[EXERCISE INPUT]
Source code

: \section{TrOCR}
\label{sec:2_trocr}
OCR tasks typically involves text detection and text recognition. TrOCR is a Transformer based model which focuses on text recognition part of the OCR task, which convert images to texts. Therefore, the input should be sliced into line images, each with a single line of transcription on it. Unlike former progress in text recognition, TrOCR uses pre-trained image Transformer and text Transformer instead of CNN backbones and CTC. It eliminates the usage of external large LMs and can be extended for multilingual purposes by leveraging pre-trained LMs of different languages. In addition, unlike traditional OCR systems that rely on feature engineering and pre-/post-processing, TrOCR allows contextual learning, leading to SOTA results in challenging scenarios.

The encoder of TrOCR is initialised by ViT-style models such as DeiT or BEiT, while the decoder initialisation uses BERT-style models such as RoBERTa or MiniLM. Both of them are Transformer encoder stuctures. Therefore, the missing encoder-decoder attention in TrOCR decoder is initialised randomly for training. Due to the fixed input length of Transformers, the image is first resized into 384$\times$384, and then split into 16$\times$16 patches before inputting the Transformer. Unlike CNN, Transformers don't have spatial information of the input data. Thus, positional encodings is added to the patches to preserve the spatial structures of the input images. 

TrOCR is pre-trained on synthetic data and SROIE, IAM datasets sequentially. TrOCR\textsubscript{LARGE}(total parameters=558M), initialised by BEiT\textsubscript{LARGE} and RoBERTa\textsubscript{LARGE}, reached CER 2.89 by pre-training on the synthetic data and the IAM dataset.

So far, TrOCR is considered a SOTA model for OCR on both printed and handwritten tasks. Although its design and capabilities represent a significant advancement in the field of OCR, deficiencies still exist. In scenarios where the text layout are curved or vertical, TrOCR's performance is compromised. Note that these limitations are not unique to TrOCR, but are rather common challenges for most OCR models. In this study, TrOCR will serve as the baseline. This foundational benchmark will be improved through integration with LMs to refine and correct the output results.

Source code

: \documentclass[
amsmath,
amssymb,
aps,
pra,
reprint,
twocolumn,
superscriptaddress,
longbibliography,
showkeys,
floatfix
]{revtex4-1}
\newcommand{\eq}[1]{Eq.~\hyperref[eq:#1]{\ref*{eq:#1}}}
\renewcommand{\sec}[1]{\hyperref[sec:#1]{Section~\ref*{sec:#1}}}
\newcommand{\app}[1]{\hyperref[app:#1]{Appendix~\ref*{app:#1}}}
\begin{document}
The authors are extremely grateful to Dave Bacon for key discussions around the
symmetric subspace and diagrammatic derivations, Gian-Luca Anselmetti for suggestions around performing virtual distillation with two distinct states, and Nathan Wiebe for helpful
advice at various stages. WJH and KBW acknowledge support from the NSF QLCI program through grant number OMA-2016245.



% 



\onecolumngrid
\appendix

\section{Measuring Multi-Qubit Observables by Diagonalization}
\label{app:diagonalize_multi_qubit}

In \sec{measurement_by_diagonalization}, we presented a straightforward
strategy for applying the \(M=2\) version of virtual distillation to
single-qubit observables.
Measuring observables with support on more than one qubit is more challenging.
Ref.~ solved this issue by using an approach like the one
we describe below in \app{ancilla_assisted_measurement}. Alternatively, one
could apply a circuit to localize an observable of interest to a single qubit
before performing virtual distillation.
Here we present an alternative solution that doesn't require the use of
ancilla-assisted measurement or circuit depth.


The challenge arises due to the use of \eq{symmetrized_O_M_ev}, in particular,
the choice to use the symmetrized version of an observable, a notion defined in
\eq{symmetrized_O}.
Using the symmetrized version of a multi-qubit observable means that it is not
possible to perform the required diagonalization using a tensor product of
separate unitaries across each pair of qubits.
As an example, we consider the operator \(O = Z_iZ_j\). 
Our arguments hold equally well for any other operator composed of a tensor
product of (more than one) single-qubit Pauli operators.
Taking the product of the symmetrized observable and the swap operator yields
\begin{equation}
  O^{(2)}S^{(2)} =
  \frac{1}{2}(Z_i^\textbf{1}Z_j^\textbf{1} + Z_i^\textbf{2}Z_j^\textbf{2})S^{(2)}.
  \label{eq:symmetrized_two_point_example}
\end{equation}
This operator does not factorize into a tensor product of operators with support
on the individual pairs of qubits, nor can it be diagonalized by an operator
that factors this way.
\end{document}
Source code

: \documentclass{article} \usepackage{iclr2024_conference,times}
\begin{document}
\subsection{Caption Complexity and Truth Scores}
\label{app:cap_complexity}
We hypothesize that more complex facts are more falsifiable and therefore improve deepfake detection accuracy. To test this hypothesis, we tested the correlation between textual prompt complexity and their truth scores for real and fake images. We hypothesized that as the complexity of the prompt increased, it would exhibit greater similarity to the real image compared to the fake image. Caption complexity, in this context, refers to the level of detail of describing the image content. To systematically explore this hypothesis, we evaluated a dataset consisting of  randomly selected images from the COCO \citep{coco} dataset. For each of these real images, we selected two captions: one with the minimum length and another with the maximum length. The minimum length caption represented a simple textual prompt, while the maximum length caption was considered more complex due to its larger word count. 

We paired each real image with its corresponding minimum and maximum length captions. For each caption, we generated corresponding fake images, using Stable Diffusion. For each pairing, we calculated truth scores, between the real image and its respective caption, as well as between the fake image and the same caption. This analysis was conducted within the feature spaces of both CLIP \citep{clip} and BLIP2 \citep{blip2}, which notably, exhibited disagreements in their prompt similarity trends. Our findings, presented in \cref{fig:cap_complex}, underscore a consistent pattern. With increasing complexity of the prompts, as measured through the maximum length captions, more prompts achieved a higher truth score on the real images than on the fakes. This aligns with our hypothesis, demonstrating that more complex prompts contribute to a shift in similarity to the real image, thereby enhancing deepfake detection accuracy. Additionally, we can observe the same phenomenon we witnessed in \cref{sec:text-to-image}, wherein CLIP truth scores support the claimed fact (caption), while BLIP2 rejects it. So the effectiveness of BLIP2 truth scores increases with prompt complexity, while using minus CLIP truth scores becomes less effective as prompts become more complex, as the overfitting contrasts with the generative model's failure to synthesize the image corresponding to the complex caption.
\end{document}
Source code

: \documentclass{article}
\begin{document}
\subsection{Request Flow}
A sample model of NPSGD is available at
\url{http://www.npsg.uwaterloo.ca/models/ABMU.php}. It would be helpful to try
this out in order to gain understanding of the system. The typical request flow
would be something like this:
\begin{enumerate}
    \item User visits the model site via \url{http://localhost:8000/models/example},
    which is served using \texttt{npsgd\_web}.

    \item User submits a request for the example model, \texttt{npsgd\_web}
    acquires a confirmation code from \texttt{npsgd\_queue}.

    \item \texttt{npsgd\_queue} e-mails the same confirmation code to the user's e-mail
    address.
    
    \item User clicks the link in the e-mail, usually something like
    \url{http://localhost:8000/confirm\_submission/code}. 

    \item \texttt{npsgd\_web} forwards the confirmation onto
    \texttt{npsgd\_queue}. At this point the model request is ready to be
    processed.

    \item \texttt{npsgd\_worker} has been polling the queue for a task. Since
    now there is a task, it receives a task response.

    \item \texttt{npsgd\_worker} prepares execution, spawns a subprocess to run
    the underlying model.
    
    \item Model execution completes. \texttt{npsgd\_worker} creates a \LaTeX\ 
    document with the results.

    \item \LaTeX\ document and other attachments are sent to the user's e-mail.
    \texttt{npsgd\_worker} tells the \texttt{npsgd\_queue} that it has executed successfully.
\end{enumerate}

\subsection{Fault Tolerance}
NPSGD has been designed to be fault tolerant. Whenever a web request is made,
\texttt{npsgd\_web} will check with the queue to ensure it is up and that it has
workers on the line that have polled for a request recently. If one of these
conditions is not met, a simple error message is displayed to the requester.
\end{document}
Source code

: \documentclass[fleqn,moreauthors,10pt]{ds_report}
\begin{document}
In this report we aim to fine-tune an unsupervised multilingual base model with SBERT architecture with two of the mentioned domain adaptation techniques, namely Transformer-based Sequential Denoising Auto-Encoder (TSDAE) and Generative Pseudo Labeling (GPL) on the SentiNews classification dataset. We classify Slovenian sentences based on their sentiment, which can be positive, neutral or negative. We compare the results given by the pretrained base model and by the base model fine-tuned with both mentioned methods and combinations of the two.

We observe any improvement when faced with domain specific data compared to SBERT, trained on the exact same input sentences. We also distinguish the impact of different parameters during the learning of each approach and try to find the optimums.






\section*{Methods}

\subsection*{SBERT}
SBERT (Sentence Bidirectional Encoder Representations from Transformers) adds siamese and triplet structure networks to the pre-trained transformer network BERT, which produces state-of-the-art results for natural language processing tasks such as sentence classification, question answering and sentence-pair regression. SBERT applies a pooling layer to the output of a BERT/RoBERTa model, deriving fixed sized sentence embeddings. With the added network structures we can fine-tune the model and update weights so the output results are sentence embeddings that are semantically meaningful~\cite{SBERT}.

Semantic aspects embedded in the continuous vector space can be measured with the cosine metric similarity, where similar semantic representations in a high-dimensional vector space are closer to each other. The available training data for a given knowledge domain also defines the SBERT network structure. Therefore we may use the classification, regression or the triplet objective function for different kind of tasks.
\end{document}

[TO DO]
Set down, word for word, each line from the top of the records above through the line with "OCR tasks typically".

[RESPONSE AREA]
Source code

: \section{TrOCR}
\label{sec:2_trocr}
OCR tasks typically involves text detection and text recognition. TrOCR is a Transformer based model which focuses on text recognition part of the OCR task, which convert images to texts. Therefore, the input should be sliced into line images, each with a single line of transcription on it. Unlike former progress in text recognition, TrOCR uses pre-trained image Transformer and text Transformer instead of CNN backbones and CTC. It eliminates the usage of external large LMs and can be extended for multilingual purposes by leveraging pre-trained LMs of different languages. In addition, unlike traditional OCR systems that rely on feature engineering and pre-/post-processing, TrOCR allows contextual learning, leading to SOTA results in challenging scenarios.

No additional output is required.